Architecture Options

Maix Duino                          Heimdall
┌─────────────────┐                ┌──────────────────────┐
│ Continuous      │ Audio Stream   │ Mycroft Precise      │
│ Audio Capture   │───────────────>│ Wake Word Detection  │
│                 │                │                       │
│ LED Feedback    │<───────────────│ Whisper STT          │
│ Speaker Output  │   Response     │ HA Integration       │
│                 │                │ Piper TTS            │
└─────────────────┘                └──────────────────────┘

Pros:

  • Easier setup and debugging
  • Better accuracy (more compute available)
  • Easy to retrain and update models
  • Can use ensemble models

Cons:

  • Continuous audio streaming (bandwidth)
  • Slightly higher latency (~100-200ms)
  • Requires stable network

Option B: Edge Detection on Maix Duino (Advanced)

Maix Duino                          Heimdall
┌─────────────────┐                ┌──────────────────────┐
│ Precise Model   │                │                       │
│ (K210 KPU)      │                │                       │
│ Wake Detection  │ Audio (on wake)│ Whisper STT          │
│                 │───────────────>│ HA Integration       │
│ Audio Capture   │                │ Piper TTS            │
│ LED Feedback    │<───────────────│                      │
└─────────────────┘   Response     └──────────────────────┘

Pros:

  • Lower latency (~50ms wake detection)
  • Less network traffic
  • Works even if server is down
  • Better privacy (no continuous streaming)

Cons:

  • Complex model conversion (TensorFlow → ONNX → KMODEL)
  • Limited by K210 compute
  • Harder to update models
  • Requires careful optimization

Begin with server-side detection on Heimdall, then optimize to edge detection once everything works.

Phase 1: Mycroft Precise Setup on Heimdall

Install Mycroft Precise

# SSH to Heimdall
ssh alan@10.1.10.71

# Create conda environment for Precise
conda create -n precise python=3.7 -y
conda activate precise

# Install TensorFlow 1.x (Precise requires this)
pip install tensorflow==1.15.5 --break-system-packages

# Install Precise
pip install mycroft-precise --break-system-packages

# Install audio dependencies
sudo apt-get install -y portaudio19-dev sox libatlas-base-dev

# Install precise-engine (for faster inference)
wget https://github.com/MycroftAI/mycroft-precise/releases/download/v0.3.0/precise-engine_0.3.0_x86_64.tar.gz
tar xvf precise-engine_0.3.0_x86_64.tar.gz
sudo cp precise-engine/precise-engine /usr/local/bin/
sudo chmod +x /usr/local/bin/precise-engine

Verify Installation

precise-engine --version
# Should output: Precise v0.3.0

precise-listen --help
# Should show help text

Phase 2: Training Your Custom Wake Word

Step 1: Collect Wake Word Samples

You'll need ~50-100 samples of your wake word.
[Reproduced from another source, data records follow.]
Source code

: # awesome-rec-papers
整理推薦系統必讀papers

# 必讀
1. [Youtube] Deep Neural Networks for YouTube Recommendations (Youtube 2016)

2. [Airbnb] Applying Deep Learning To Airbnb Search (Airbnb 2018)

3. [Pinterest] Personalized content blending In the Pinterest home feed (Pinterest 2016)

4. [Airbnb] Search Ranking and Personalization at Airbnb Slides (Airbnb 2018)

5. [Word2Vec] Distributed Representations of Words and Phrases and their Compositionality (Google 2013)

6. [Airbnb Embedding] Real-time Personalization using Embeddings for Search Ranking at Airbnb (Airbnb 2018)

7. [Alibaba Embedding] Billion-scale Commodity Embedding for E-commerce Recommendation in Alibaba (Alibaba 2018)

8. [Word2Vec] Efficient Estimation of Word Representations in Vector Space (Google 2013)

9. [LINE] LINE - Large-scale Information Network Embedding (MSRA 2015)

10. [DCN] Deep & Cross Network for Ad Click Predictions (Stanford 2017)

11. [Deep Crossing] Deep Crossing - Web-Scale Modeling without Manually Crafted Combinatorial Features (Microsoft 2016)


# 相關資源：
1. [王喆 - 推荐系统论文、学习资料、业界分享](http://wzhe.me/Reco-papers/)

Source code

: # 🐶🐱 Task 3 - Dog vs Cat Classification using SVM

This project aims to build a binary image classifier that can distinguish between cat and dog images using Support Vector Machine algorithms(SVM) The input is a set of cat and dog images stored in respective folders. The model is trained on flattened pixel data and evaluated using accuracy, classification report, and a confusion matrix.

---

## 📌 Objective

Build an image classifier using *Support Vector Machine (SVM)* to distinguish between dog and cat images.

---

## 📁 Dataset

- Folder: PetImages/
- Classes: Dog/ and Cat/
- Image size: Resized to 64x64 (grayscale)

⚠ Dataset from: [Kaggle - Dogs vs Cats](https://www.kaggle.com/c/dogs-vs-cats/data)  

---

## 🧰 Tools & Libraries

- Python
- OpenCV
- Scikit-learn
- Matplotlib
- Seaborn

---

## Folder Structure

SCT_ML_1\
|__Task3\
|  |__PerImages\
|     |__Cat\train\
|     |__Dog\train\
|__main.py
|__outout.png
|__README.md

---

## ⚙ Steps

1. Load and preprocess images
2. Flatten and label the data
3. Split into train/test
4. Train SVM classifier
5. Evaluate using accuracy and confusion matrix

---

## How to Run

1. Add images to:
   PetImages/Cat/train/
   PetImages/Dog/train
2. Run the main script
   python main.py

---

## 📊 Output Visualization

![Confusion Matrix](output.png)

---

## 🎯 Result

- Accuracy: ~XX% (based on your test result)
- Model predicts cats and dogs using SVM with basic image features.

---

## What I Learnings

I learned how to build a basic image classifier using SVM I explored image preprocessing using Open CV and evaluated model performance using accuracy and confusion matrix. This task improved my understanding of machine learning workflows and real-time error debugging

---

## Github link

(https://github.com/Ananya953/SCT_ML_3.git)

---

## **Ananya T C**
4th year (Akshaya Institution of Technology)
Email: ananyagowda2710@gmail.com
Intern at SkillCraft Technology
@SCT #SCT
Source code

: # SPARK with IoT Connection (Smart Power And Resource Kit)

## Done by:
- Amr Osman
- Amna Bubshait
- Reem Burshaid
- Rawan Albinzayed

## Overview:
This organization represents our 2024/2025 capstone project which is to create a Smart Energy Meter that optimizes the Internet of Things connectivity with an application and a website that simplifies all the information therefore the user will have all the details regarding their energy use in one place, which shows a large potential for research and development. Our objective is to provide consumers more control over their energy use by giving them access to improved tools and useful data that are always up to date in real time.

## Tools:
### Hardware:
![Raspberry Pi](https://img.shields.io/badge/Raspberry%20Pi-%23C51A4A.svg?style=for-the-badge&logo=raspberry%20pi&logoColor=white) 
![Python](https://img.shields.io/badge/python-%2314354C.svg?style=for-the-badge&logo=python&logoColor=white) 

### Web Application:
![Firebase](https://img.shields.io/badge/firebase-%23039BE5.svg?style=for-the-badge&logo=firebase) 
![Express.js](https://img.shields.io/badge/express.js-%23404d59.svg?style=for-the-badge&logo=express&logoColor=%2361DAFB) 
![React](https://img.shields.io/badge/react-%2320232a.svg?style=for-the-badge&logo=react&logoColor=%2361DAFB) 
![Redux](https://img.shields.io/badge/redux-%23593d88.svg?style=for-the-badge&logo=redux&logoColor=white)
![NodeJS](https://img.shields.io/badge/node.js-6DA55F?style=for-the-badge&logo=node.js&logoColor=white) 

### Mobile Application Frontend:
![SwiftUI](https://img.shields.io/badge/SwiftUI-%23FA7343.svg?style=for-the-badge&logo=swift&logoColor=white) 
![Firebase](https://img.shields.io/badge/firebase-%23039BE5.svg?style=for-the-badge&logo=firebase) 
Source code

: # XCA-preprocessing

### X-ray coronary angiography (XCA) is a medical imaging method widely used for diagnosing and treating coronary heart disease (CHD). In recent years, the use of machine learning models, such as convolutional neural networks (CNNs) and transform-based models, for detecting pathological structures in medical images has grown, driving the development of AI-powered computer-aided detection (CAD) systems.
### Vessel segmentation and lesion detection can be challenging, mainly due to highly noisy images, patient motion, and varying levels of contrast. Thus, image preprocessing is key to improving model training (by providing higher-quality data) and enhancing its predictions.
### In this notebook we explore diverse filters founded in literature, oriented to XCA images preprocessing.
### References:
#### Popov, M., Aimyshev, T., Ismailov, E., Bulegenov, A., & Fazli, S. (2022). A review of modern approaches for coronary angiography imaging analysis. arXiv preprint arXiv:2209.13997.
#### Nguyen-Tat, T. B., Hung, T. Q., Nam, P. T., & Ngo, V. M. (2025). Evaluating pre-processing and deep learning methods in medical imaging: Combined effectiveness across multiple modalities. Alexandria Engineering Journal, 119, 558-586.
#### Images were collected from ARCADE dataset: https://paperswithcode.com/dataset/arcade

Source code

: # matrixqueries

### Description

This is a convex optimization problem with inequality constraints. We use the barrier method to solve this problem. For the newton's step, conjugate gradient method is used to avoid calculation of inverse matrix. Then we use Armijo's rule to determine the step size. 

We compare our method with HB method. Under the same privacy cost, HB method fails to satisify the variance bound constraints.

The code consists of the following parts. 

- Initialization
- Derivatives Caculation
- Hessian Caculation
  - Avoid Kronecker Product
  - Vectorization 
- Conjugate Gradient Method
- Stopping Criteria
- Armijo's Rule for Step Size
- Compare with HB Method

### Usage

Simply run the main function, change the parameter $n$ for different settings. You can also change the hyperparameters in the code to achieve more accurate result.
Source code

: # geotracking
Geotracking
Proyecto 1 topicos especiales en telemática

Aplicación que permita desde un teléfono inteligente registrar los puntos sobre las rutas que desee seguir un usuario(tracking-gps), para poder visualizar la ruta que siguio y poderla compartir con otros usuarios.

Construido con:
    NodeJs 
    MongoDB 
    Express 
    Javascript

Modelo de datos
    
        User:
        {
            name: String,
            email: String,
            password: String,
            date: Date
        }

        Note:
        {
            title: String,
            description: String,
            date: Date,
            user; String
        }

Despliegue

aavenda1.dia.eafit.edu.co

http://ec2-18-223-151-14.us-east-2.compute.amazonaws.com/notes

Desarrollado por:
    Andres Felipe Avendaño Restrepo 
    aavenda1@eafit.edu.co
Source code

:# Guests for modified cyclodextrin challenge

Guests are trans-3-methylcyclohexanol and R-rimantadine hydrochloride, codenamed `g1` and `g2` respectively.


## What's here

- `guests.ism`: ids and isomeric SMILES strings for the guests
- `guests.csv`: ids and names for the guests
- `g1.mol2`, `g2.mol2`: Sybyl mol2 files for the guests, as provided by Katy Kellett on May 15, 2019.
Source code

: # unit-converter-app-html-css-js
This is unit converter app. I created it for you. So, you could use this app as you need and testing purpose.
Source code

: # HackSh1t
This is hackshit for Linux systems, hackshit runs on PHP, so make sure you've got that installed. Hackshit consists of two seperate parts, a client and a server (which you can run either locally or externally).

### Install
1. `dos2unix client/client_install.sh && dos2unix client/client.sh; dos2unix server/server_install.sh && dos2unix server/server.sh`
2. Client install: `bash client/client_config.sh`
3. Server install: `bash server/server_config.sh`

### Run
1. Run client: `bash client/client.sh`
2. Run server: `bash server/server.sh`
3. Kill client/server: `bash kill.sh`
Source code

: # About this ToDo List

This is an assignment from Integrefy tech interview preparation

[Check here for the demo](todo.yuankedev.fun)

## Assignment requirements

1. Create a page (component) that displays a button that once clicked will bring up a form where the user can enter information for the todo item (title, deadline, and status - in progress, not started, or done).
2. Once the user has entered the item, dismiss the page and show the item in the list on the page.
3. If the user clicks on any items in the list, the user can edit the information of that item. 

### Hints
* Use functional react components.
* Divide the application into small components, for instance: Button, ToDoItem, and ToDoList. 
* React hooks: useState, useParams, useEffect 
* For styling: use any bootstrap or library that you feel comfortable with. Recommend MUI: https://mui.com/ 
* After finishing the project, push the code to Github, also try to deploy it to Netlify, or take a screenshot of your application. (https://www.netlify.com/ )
Choose something:

  • 2-3 syllables long
  • Easy to pronounce
  • Unlikely to occur in normal speech

Example wake words:

  • "Hey Computer" (recommended - similar to commercial products)
  • "Okay Jarvis"
  • "Hello Assistant"
  • "Activate Assistant"
# Create project directory
mkdir -p ~/precise-models/hey-computer
cd ~/precise-models/hey-computer

# Record wake word samples
precise-collect

When prompted:

  1. Type your wake word ("hey computer")
  2. Press SPACE to record
  3. Say the wake word clearly
  4. Press SPACE to stop
  5. Repeat 50-100 times

Tips for good samples:

  • Vary your tone and speed
  • Different distances from mic
  • Different background noise levels
  • Different pronunciations
  • Have family members record too

Step 2: Collect "Not Wake Word" Samples

Record background audio and similar-sounding phrases:

# Create not-wake-word directory
mkdir -p not-wake-word

# Record random speech, music, TV, etc.
# These help the model learn what NOT to trigger on
precise-collect -f not-wake-word/random.wav

Collect ~200-500 samples of:

  • Normal conversation
  • TV/music in background
  • Similar sounding phrases ("hey commuter", "they computed", etc.)
  • Ambient noise
  • Other household sounds

Step 3: Generate Training Data

# Organize samples
mkdir -p hey-computer/{wake-word,not-wake-word,test/wake-word,test/not-wake-word}

# Split samples (80% train, 20% test)
# Move 80% of wake-word samples to hey-computer/wake-word/
# Move 20% to hey-computer/test/wake-word/
# Move 80% of not-wake-word to hey-computer/not-wake-word/
# Move 20% to hey-computer/test/not-wake-word/

# Generate training data
precise-train-incremental hey-computer.net hey-computer/

Step 4: Train the Model

# Basic training (will take 30-60 minutes)
precise-train -e 60 hey-computer.net hey-computer/

# For better accuracy, train longer
precise-train -e 120 hey-computer.net hey-computer/

# Watch for overfitting - validation loss should decrease
# Stop if validation loss starts increasing

Training output will show:

Epoch 1/60
loss: 0.4523 - val_loss: 0.3891
Epoch 2/60
loss: 0.3102 - val_loss: 0.2845
...

Step 5: Test the Model

# Test with microphone
precise-listen hey-computer.net

# Speak your wake word - should see "!" when detected
# Speak other phrases - should not trigger

# Test with audio files
precise-test hey-computer.net hey-computer/test/

# Should show accuracy metrics:
# Wake word accuracy: 95%+
# False positive rate: <5%

Step 6: Optimize Sensitivity

# Adjust activation threshold
precise-listen hey-computer.net -t 0.5   # Default
precise-listen hey-computer.net -t 0.7   # More conservative
precise-listen hey-computer.net -t 0.3   # More aggressive

# Find optimal threshold for your use case
# Higher = fewer false positives, more false negatives
# Lower = more false positives, fewer false negatives

Phase 3: Integration with Voice Server

Update voice_server.py

Add Mycroft Precise support to the server:

# Add to imports
from precise_runner import PreciseEngine, PreciseRunner
import pyaudio

# Add to configuration
PRECISE_MODEL = os.getenv("PRECISE_MODEL", 
                          "/home/alan/precise-models/hey-computer.net")
PRECISE_SENSITIVITY = float(os.getenv("PRECISE_SENSITIVITY", "0.5"))

# Global precise runner
precise_runner = None

def on_activation():
    """Called when wake word is detected"""
    print("Wake word detected!")
    # Trigger recording and processing
    # (Implementation depends on your audio streaming setup)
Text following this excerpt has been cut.